Therefore, jl1 continue your research on the best way to balance the air demands in your home.
Editorial: Lately there have been many more posters, city inspectors and experts agreeing with my understanding of how a home works (but some still won't admit it); perhaps the world is not flat after all and an open window may be a good thing! :) :)
teddy bear
02-27-2007, 11:19 AM
Real indoor air quality is about providing fresh air when the home is occupied. IAQ has nothing to do limiting fresh air to when outside air is dry. Wet for a week or a month so we don't ventilate?

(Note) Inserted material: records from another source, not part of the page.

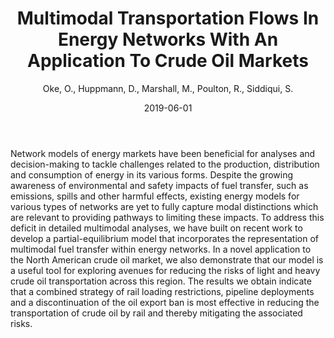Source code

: ﻿---
title: "Multimodal Transportation Flows In Energy Networks With An Application To Crude Oil Markets"
author: Oke, O., Huppmann, D., Marshall, M., Poulton, R., Siddiqui, S.
status: Published
type: journal
citation: "<em>Networks and Spatial Economics</em>, <b>19</b>(2)"
comments: no
doi: 10.1007/s11067-018-9387-0
date: 2019-06-01
---

Network models of energy markets have been beneficial for analyses and decision-making to tackle challenges related to the production, distribution and consumption of energy in its various forms. Despite the growing awareness of environmental and safety impacts of fuel transfer, such as emissions, spills and other harmful effects, existing energy models for various types of networks are yet to fully capture modal distinctions which are relevant to providing pathways to limiting these impacts. To address this deficit in detailed multimodal analyses, we have built on recent work to develop a partial-equilibrium model that incorporates the representation of multimodal fuel transfer within energy networks. In a novel application to the North American crude oil market, we also demonstrate that our model is a useful tool for exploring avenues for reducing the risks of light and heavy crude oil transportation across this region. The results we obtain indicate that a combined strategy of rail loading restrictions, pipeline deployments and a discontinuation of the oil export ban is most effective in reducing the transportation of crude oil by rail and thereby mitigating the associated risks.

Single hose ventilation- Homes have exfiltration and infiltration. Cold weather causes the stack effect = exf/inf. Wind causes = exf/inf. These vary due to conditions and location of leaks in the home. The extremes are from 200-0 cfm. Add the use of a clothes drier, bath fans, gas water heater, and kitchen hood exhausting 50-100 cfm. Any hint of condensation when the stack effect is strongest indicates a lack of fresh air. Remember most of the moisture is exiting the home through the exfiltration leaks. The exfiltrating dew point is high with danger of condensing in the structure. Introducing an additional 50-75 cfm of make-up fresh air increases the exflitration and decreases the infiltration. The moisture content (dew point) decreases, eliminating the danger of condensation in the structure. The "single hose" effect of introducing enough fresh air to purge all indoor pollutants including the moisture should be maintain when the home is occupied throughout the year. For the periods of time when the inside moisture levels exceed 50%RH, supplemental dehumidification is a logical solution. Over the last fifteen years, neat equipment has been developed that introduces specific amounts of fresh air when the home is occupied, blends, filters, and dries the home when damp. They are called "ventilating dehumidifiers". This is about health, comfort, and not about ventilating when the weather is acceptable. The Dehu TB
So would it be an acceptable idea of adding an automated small damper(4" maybe 6") to the return side and have some kind of control setup that would allow it to be open when the system runs? Providing the temps aren't too high or low outside or the humidity too high. My house isn't real tight despite my best efforts to make it that way so I feel the infiltration will get out without too much difficulty.
teddy bear
02-28-2007, 10:43 AM
So would it be an acceptable idea of adding an automated small damper(4" maybe 6") to the return side and have some kind of control setup that would allow it to be open when the system runs? Providing the temps aren't too high or low outside or the humidity too high. My house isn't real tight despite my best efforts to make it that way so I feel the infiltration will get out without too much difficulty.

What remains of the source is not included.